**The problem**
An exact copy of all the records is the expected answer.

Records contained in a dataset:
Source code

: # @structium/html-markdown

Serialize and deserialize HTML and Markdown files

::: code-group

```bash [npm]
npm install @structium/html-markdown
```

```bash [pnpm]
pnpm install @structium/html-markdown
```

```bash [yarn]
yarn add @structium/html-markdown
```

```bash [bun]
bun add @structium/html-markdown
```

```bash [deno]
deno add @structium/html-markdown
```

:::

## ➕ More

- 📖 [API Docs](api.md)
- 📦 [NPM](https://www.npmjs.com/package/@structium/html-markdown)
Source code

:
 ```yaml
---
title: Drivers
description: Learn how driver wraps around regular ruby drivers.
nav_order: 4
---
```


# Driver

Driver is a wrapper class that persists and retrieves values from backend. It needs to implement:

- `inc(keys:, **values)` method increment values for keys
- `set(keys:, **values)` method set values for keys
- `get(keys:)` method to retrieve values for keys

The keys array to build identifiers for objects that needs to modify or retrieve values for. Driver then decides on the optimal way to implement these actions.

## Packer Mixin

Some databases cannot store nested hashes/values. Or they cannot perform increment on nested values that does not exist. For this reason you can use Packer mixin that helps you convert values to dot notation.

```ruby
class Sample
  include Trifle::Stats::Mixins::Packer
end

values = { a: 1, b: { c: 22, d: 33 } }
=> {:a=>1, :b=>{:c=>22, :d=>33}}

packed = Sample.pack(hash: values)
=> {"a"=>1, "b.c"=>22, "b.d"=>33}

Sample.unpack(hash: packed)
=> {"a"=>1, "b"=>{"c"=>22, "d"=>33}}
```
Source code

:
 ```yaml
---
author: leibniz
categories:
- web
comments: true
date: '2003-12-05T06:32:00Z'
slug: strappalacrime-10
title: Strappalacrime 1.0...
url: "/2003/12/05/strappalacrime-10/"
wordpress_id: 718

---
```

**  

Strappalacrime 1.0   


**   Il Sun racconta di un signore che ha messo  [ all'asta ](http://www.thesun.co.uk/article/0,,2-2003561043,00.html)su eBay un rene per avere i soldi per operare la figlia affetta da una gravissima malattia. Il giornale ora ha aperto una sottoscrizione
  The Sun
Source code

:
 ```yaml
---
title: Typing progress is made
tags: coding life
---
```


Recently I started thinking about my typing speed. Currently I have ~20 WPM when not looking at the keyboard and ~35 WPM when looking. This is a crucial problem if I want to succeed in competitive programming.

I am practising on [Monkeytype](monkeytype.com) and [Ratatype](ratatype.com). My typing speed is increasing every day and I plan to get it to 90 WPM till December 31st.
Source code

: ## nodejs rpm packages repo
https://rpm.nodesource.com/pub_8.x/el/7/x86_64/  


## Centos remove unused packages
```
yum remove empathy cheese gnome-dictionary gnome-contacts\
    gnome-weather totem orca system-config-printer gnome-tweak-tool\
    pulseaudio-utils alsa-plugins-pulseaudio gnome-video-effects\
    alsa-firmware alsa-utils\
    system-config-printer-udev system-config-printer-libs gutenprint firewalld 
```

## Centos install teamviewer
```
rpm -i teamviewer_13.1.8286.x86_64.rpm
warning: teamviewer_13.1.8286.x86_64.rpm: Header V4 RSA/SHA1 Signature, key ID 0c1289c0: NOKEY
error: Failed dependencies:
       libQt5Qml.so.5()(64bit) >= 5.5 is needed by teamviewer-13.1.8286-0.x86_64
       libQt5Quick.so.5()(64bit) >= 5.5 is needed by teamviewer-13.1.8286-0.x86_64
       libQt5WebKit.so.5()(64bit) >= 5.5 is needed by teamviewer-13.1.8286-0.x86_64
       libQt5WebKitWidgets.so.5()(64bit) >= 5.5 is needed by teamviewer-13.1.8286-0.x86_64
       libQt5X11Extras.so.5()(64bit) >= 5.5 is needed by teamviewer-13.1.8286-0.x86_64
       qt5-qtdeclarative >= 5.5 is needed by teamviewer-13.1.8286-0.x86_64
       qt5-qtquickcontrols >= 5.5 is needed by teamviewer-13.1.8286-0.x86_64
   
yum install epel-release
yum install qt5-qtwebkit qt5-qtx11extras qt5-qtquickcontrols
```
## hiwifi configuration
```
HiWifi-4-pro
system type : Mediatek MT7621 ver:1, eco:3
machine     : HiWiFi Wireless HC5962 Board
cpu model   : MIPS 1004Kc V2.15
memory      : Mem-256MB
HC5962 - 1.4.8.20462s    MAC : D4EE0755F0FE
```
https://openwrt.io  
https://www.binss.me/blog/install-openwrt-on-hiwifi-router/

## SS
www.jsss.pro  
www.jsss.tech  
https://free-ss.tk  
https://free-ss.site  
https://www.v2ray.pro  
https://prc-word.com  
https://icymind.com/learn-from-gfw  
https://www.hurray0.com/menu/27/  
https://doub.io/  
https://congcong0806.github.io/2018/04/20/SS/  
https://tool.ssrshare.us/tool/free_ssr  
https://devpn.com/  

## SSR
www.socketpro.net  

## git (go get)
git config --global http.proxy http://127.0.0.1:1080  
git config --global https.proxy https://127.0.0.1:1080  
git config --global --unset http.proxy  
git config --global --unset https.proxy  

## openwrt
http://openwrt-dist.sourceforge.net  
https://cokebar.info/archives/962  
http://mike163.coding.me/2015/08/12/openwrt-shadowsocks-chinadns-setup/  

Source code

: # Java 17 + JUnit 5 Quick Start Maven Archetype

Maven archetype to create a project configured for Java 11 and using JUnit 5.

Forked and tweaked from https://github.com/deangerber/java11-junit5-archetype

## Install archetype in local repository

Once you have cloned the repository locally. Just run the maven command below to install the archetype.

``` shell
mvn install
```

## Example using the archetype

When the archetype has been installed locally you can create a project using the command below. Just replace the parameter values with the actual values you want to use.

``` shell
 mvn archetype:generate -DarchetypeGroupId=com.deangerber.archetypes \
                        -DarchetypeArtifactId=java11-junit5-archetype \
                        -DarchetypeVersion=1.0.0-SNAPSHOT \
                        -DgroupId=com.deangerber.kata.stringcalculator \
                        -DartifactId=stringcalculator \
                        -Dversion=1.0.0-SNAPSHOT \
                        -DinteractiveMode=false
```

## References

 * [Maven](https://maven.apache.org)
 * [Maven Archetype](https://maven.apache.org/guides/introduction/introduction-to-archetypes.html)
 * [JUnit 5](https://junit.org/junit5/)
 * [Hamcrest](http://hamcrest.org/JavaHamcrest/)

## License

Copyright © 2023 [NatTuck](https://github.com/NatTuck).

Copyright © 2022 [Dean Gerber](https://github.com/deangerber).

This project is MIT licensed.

**Exercise result**
Source code

: # @structium/html-markdown

Serialize and deserialize HTML and Markdown files

::: code-group

```bash [npm]
npm install @structium/html-markdown
```

```bash [pnpm]
pnpm install @structium/html-markdown
```

```bash [yarn]
yarn add @structium/html-markdown
```

```bash [bun]
bun add @structium/html-markdown
```

```bash [deno]
deno add @structium/html-markdown
```

:::

## ➕ More

- 📖 [API Docs](api.md)
- 📦 [NPM](https://www.npmjs.com/package/@structium/html-markdown)
Source code

:
 ```yaml
---
title: Drivers
description: Learn how driver wraps around regular ruby drivers.
nav_order: 4
---
```


# Driver

Driver is a wrapper class that persists and retrieves values from backend. It needs to implement:

- `inc(keys:, **values)` method increment values for keys
- `set(keys:, **values)` method set values for keys
- `get(keys:)` method to retrieve values for keys

The keys array to build identifiers for objects that needs to modify or retrieve values for. Driver then decides on the optimal way to implement these actions.

## Packer Mixin

Some databases cannot store nested hashes/values. Or they cannot perform increment on nested values that does not exist. For this reason you can use Packer mixin that helps you convert values to dot notation.

```ruby
class Sample
  include Trifle::Stats::Mixins::Packer
end

values = { a: 1, b: { c: 22, d: 33 } }
=> {:a=>1, :b=>{:c=>22, :d=>33}}

packed = Sample.pack(hash: values)
=> {"a"=>1, "b.c"=>22, "b.d"=>33}

Sample.unpack(hash: packed)
=> {"a"=>1, "b"=>{"c"=>22, "d"=>33}}
```
Source code

:
 ```yaml
---
author: leibniz
categories:
- web
comments: true
date: '2003-12-05T06:32:00Z'
slug: strappalacrime-10
title: Strappalacrime 1.0...
url: "/2003/12/05/strappalacrime-10/"
wordpress_id: 718

---
```

**  

Strappalacrime 1.0   


**   Il Sun racconta di un signore che ha messo  [ all'asta ](http://www.thesun.co.uk/article/0,,2-2003561043,00.html)su eBay un rene per avere i soldi per operare la figlia affetta da una gravissima malattia. Il giornale ora ha aperto una sottoscrizione
  The Sun
Source code

:
 ```yaml
---
title: Typing progress is made
tags: coding life
---
```


Recently I started thinking about my typing speed. Currently I have ~20 WPM when not looking at the keyboard and ~35 WPM when looking. This is a crucial problem if I want to succeed in competitive programming.

I am practising on [Monkeytype](monkeytype.com) and [Ratatype](ratatype.com). My typing speed is increasing every day and I plan to get it to 90 WPM till December 31st.
Source code

: ## nodejs rpm packages repo
https://rpm.nodesource.com/pub_8.x/el/7/x86_64/  


## Centos remove unused packages
```
yum remove empathy cheese gnome-dictionary gnome-contacts\
    gnome-weather totem orca system-config-printer gnome-tweak-tool\
    pulseaudio-utils alsa-plugins-pulseaudio gnome-video-effects\
    alsa-firmware alsa-utils\
    system-config-printer-udev system-config-printer-libs gutenprint firewalld 
```

## Centos install teamviewer
```
rpm -i teamviewer_13.1.8286.x86_64.rpm
warning: teamviewer_13.1.8286.x86_64.rpm: Header V4 RSA/SHA1 Signature, key ID 0c1289c0: NOKEY
error: Failed dependencies:
       libQt5Qml.so.5()(64bit) >= 5.5 is needed by teamviewer-13.1.8286-0.x86_64
       libQt5Quick.so.5()(64bit) >= 5.5 is needed by teamviewer-13.1.8286-0.x86_64
       libQt5WebKit.so.5()(64bit) >= 5.5 is needed by teamviewer-13.1.8286-0.x86_64
       libQt5WebKitWidgets.so.5()(64bit) >= 5.5 is needed by teamviewer-13.1.8286-0.x86_64
       libQt5X11Extras.so.5()(64bit) >= 5.5 is needed by teamviewer-13.1.8286-0.x86_64
       qt5-qtdeclarative >= 5.5 is needed by teamviewer-13.1.8286-0.x86_64
       qt5-qtquickcontrols >= 5.5 is needed by teamviewer-13.1.8286-0.x86_64
   
yum install epel-release
yum install qt5-qtwebkit qt5-qtx11extras qt5-qtquickcontrols
```
## hiwifi configuration
```
HiWifi-4-pro
system type : Mediatek MT7621 ver:1, eco:3
machine     : HiWiFi Wireless HC5962 Board
cpu model   : MIPS 1004Kc V2.15
memory      : Mem-256MB
HC5962 - 1.4.8.20462s    MAC : D4EE0755F0FE
```
https://openwrt.io  
https://www.binss.me/blog/install-openwrt-on-hiwifi-router/

## SS
www.jsss.pro  
www.jsss.tech  
https://free-ss.tk  
https://free-ss.site  
https://www.v2ray.pro  
https://prc-word.com  
https://icymind.com/learn-from-gfw  
https://www.hurray0.com/menu/27/  
https://doub.io/  
https://congcong0806.github.io/2018/04/20/SS/  
https://tool.ssrshare.us/tool/free_ssr  
https://devpn.com/  

## SSR
www.socketpro.net  

## git (go get)
git config --global http.proxy http://127.0.0.1:1080  
git config --global https.proxy https://127.0.0.1:1080  
git config --global --unset http.proxy  
git config --global --unset https.proxy  

## openwrt
http://openwrt-dist.sourceforge.net  
https://cokebar.info/archives/962  
http://mike163.coding.me/2015/08/12/openwrt-shadowsocks-chinadns-setup/  

Source code

: # Java 17 + JUnit 5 Quick Start Maven Archetype

Maven archetype to create a project configured for Java 11 and using JUnit 5.

Forked and tweaked from https://github.com/deangerber/java11-junit5-archetype

## Install archetype in local repository

Once you have cloned the repository locally. Just run the maven command below to install the archetype.

``` shell
mvn install
```

## Example using the archetype

When the archetype has been installed locally you can create a project using the command below. Just replace the parameter values with the actual values you want to use.

``` shell
 mvn archetype:generate -DarchetypeGroupId=com.deangerber.archetypes \
                        -DarchetypeArtifactId=java11-junit5-archetype \
                        -DarchetypeVersion=1.0.0-SNAPSHOT \
                        -DgroupId=com.deangerber.kata.stringcalculator \
                        -DartifactId=stringcalculator \
                        -Dversion=1.0.0-SNAPSHOT \
                        -DinteractiveMode=false
```

## References

 * [Maven](https://maven.apache.org)
 * [Maven Archetype](https://maven.apache.org/guides/introduction/introduction-to-archetypes.html)
 * [JUnit 5](https://junit.org/junit5/)
 * [Hamcrest](http://hamcrest.org/JavaHamcrest/)

## License

Copyright © 2023 [NatTuck](https://github.com/NatTuck).

Copyright © 2022 [Dean Gerber](https://github.com/deangerber).

This project is MIT licensed.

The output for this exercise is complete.